Reproduce exactly the lines of the material beneath, from the line that contains "Формат команды" to the line that contains "## Выполнение рабоаты", both included, and no other lines.

** Opening DATA TO USE block **

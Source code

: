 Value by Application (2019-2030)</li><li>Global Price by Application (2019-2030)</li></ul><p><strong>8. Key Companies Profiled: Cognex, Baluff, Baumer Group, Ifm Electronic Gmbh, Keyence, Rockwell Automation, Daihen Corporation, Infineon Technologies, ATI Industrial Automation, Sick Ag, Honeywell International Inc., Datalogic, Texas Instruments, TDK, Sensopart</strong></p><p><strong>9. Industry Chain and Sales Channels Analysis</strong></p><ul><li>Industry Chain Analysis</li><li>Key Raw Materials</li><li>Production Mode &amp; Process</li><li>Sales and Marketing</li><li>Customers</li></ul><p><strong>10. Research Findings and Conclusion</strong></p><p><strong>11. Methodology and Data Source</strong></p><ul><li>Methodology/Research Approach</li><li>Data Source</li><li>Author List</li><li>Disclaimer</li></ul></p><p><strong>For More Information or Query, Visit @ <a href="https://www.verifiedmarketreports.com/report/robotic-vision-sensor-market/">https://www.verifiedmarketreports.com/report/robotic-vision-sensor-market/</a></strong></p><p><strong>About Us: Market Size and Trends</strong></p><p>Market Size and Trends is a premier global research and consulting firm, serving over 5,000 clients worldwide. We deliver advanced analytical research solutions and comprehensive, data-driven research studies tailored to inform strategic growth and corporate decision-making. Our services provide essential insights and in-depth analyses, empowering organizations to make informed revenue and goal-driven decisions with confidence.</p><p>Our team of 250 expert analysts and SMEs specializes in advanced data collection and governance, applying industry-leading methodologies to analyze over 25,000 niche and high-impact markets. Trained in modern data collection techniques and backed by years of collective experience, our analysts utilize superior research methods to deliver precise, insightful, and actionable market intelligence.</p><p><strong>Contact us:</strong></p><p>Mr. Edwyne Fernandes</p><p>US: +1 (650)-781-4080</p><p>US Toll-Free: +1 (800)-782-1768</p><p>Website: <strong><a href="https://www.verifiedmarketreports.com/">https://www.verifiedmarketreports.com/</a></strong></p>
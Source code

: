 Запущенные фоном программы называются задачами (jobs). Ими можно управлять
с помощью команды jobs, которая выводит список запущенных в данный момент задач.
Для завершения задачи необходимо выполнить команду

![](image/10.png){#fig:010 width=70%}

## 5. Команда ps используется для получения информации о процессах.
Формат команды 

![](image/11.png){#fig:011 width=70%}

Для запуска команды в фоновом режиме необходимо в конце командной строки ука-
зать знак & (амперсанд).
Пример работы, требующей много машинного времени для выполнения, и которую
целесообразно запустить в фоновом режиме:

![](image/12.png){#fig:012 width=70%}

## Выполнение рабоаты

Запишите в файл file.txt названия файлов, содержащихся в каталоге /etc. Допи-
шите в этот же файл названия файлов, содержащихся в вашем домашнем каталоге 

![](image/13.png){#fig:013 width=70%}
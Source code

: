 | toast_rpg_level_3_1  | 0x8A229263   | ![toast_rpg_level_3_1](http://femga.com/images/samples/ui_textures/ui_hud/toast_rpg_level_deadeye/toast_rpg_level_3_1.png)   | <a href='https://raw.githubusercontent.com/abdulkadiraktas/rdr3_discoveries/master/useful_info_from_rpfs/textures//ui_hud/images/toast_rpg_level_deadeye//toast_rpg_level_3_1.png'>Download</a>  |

** Closing DATA TO USE block **

◆ **EXERCISE SOLUTION**
Формат команды 

![](image/11.png){#fig:011 width=70%}

Для запуска команды в фоновом режиме необходимо в конце командной строки ука-
зать знак & (амперсанд).
Пример работы, требующей много машинного времени для выполнения, и которую
целесообразно запустить в фоновом режиме:

![](image/12.png){#fig:012 width=70%}

## Выполнение рабоаты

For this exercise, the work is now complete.